Collected data:
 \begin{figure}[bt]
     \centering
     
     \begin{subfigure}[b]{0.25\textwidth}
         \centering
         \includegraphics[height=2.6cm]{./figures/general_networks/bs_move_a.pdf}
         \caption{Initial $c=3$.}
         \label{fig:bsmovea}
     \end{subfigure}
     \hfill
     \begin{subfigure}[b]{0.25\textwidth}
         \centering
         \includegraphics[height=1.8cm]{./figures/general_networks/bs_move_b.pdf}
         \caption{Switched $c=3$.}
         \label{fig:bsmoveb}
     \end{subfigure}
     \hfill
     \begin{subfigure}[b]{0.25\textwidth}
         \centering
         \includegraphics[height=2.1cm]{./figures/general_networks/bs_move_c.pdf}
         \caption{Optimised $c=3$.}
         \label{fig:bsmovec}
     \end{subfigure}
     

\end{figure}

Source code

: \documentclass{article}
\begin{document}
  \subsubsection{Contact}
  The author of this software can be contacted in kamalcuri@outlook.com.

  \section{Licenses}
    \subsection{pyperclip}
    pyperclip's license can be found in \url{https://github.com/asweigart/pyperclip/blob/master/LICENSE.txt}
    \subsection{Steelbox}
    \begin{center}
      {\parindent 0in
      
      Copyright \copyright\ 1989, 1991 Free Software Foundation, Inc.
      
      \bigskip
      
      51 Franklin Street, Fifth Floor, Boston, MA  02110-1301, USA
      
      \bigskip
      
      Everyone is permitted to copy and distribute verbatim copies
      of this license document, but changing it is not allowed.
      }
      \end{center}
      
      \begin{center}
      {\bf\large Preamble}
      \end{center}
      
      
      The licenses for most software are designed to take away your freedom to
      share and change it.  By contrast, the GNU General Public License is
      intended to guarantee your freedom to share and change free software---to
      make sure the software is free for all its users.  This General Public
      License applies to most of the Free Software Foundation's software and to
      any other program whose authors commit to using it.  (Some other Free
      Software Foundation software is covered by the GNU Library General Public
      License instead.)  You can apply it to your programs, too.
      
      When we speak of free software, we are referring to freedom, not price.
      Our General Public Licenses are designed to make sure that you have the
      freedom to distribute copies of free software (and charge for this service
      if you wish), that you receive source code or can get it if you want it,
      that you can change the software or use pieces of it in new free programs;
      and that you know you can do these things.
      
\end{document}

→ **WHAT THIS TASK INVOLVES**
Retyping every entry exactly is the whole of the task.

→ **EXERCISE OUTPUT**
 \begin{figure}[bt]
     \centering
     
     \begin{subfigure}[b]{0.25\textwidth}
         \centering
         \includegraphics[height=2.6cm]{./figures/general_networks/bs_move_a.pdf}
         \caption{Initial $c=3$.}
         \label{fig:bsmovea}
     \end{subfigure}
     \hfill
     \begin{subfigure}[b]{0.25\textwidth}
         \centering
         \includegraphics[height=1.8cm]{./figures/general_networks/bs_move_b.pdf}
         \caption{Switched $c=3$.}
         \label{fig:bsmoveb}
     \end{subfigure}
     \hfill
     \begin{subfigure}[b]{0.25\textwidth}
         \centering
         \includegraphics[height=2.1cm]{./figures/general_networks/bs_move_c.pdf}
         \caption{Optimised $c=3$.}
         \label{fig:bsmovec}
     \end{subfigure}
     

\end{figure}

Source code

: \documentclass{article}
\begin{document}
  \subsubsection{Contact}
  The author of this software can be contacted in kamalcuri@outlook.com.

  \section{Licenses}
    \subsection{pyperclip}
    pyperclip's license can be found in \url{https://github.com/asweigart/pyperclip/blob/master/LICENSE.txt}
    \subsection{Steelbox}
    \begin{center}
      {\parindent 0in
      
      Copyright \copyright\ 1989, 1991 Free Software Foundation, Inc.
      
      \bigskip
      
      51 Franklin Street, Fifth Floor, Boston, MA  02110-1301, USA
      
      \bigskip
      
      Everyone is permitted to copy and distribute verbatim copies
      of this license document, but changing it is not allowed.
      }
      \end{center}
      
      \begin{center}
      {\bf\large Preamble}
      \end{center}
      
      
      The licenses for most software are designed to take away your freedom to
      share and change it.  By contrast, the GNU General Public License is
      intended to guarantee your freedom to share and change free software---to
      make sure the software is free for all its users.  This General Public
      License applies to most of the Free Software Foundation's software and to
      any other program whose authors commit to using it.  (Some other Free
      Software Foundation software is covered by the GNU Library General Public
      License instead.)  You can apply it to your programs, too.
      
      When we speak of free software, we are referring to freedom, not price.
      Our General Public Licenses are designed to make sure that you have the
      freedom to distribute copies of free software (and charge for this service
      if you wish), that you receive source code or can get it if you want it,
      that you can change the software or use pieces of it in new free programs;
      and that you know you can do these things.
      
\end{document}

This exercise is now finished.